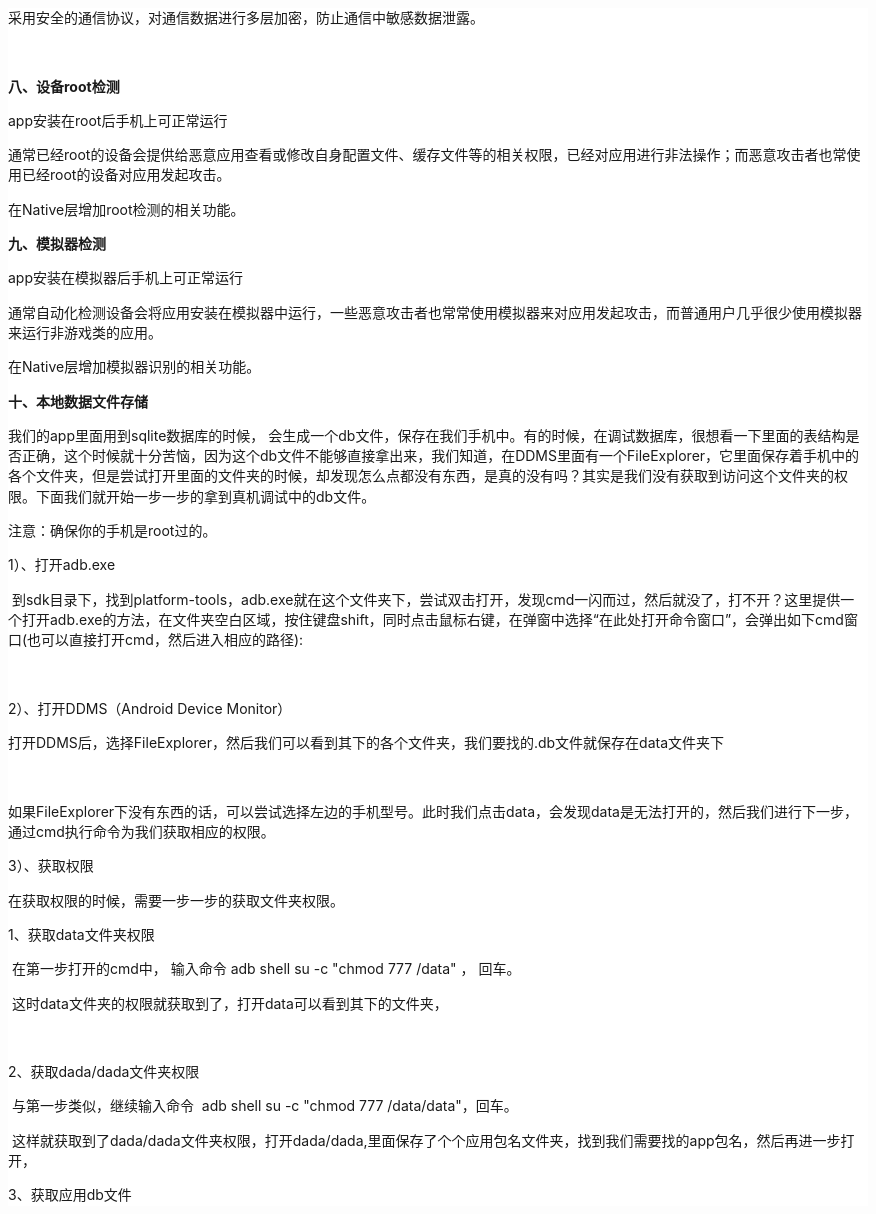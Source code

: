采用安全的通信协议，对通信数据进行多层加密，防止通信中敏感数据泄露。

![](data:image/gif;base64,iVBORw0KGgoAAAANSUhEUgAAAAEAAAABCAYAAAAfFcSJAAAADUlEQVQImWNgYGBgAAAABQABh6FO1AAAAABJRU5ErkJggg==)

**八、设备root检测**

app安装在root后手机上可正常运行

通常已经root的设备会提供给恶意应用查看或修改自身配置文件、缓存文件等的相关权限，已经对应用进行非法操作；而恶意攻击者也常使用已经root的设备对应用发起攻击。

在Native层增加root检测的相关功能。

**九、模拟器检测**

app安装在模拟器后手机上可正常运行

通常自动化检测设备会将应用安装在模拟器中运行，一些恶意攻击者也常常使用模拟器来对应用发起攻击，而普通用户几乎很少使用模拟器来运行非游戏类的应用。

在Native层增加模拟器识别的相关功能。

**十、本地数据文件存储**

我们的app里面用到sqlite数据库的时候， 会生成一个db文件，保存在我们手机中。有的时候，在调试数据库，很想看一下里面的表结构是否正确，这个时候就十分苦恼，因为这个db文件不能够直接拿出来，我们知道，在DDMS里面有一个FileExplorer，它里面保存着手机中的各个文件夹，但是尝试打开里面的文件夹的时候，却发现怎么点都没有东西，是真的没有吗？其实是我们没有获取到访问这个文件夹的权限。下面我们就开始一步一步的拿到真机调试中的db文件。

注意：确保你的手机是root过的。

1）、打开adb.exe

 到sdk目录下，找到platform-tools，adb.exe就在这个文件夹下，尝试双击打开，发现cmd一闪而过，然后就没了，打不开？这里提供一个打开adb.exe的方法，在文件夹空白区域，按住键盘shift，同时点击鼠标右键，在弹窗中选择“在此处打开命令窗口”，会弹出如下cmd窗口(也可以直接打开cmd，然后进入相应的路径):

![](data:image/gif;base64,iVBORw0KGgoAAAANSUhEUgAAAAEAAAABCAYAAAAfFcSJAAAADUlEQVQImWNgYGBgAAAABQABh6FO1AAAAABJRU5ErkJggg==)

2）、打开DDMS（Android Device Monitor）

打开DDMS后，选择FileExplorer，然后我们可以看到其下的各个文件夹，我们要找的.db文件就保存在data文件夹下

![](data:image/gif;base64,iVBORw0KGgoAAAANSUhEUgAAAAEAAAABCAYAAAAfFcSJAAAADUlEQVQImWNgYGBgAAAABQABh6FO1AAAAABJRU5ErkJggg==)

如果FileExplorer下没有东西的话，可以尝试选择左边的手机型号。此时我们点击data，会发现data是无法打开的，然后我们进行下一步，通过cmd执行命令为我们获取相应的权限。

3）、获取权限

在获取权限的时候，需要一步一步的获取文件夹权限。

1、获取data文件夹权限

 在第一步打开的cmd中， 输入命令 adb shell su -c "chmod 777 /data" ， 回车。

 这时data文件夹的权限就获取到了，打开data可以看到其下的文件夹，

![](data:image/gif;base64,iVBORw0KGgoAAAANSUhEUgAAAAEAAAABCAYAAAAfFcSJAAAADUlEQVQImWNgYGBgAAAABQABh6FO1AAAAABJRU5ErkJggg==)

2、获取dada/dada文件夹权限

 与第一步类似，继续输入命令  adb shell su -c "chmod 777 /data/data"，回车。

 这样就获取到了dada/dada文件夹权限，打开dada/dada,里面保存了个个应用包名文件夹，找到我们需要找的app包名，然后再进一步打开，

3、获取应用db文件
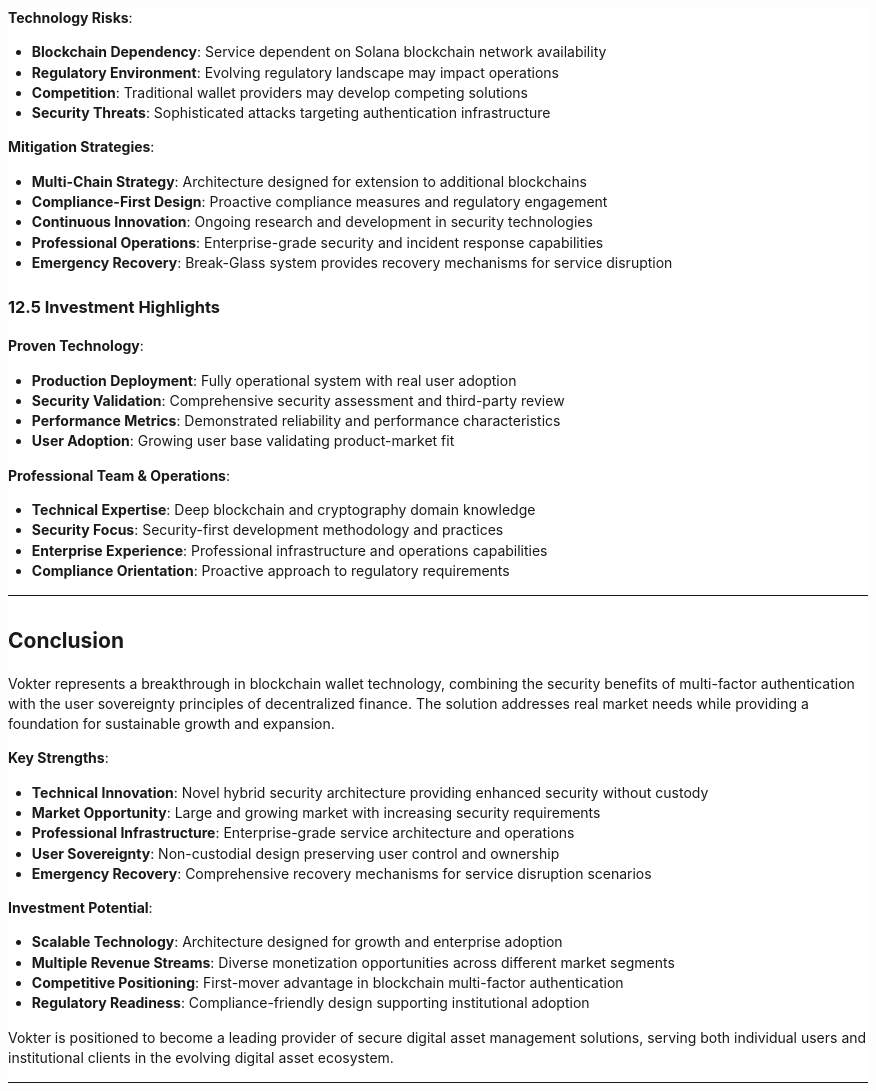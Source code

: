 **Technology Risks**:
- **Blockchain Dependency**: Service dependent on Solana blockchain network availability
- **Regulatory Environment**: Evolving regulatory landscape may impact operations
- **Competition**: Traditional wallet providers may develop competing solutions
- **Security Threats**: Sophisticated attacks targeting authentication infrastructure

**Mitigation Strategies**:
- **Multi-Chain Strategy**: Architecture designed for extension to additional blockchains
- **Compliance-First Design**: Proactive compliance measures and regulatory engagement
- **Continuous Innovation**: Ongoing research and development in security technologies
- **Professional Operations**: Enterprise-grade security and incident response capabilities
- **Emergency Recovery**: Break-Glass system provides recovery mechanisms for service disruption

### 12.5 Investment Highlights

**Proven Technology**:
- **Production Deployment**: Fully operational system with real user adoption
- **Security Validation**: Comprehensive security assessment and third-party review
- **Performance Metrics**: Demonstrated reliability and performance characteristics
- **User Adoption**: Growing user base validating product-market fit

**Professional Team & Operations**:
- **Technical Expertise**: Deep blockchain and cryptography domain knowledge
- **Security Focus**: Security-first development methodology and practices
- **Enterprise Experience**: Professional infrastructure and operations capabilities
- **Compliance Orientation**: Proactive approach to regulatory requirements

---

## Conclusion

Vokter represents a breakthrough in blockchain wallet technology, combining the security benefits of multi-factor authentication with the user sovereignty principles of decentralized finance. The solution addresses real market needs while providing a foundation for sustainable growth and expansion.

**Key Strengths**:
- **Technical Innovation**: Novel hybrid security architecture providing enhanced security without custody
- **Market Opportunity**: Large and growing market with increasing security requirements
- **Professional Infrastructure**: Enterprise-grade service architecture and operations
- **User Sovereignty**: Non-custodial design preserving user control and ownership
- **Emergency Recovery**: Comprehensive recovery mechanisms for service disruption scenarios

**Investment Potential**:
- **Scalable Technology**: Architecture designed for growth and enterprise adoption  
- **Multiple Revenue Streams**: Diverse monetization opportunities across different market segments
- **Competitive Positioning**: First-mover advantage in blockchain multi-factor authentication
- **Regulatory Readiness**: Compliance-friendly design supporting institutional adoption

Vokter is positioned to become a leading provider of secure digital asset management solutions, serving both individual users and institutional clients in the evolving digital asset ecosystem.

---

::::::

## TASK TO CARRY OUT
Go to the line in the material above that contains "1）、打开adb.exe" and copy exactly from there through the line that contains "打开DDMS后，选择File", stopping after it.

## RESULT FOR THIS EXERCISE
1）、打开adb.exe

 到sdk目录下，找到platform-tools，adb.exe就在这个文件夹下，尝试双击打开，发现cmd一闪而过，然后就没了，打不开？这里提供一个打开adb.exe的方法，在文件夹空白区域，按住键盘shift，同时点击鼠标右键，在弹窗中选择“在此处打开命令窗口”，会弹出如下cmd窗口(也可以直接打开cmd，然后进入相应的路径):

![](data:image/gif;base64,iVBORw0KGgoAAAANSUhEUgAAAAEAAAABCAYAAAAfFcSJAAAADUlEQVQImWNgYGBgAAAABQABh6FO1AAAAABJRU5ErkJggg==)

2）、打开DDMS（Android Device Monitor）

打开DDMS后，选择FileExplorer，然后我们可以看到其下的各个文件夹，我们要找的.db文件就保存在data文件夹下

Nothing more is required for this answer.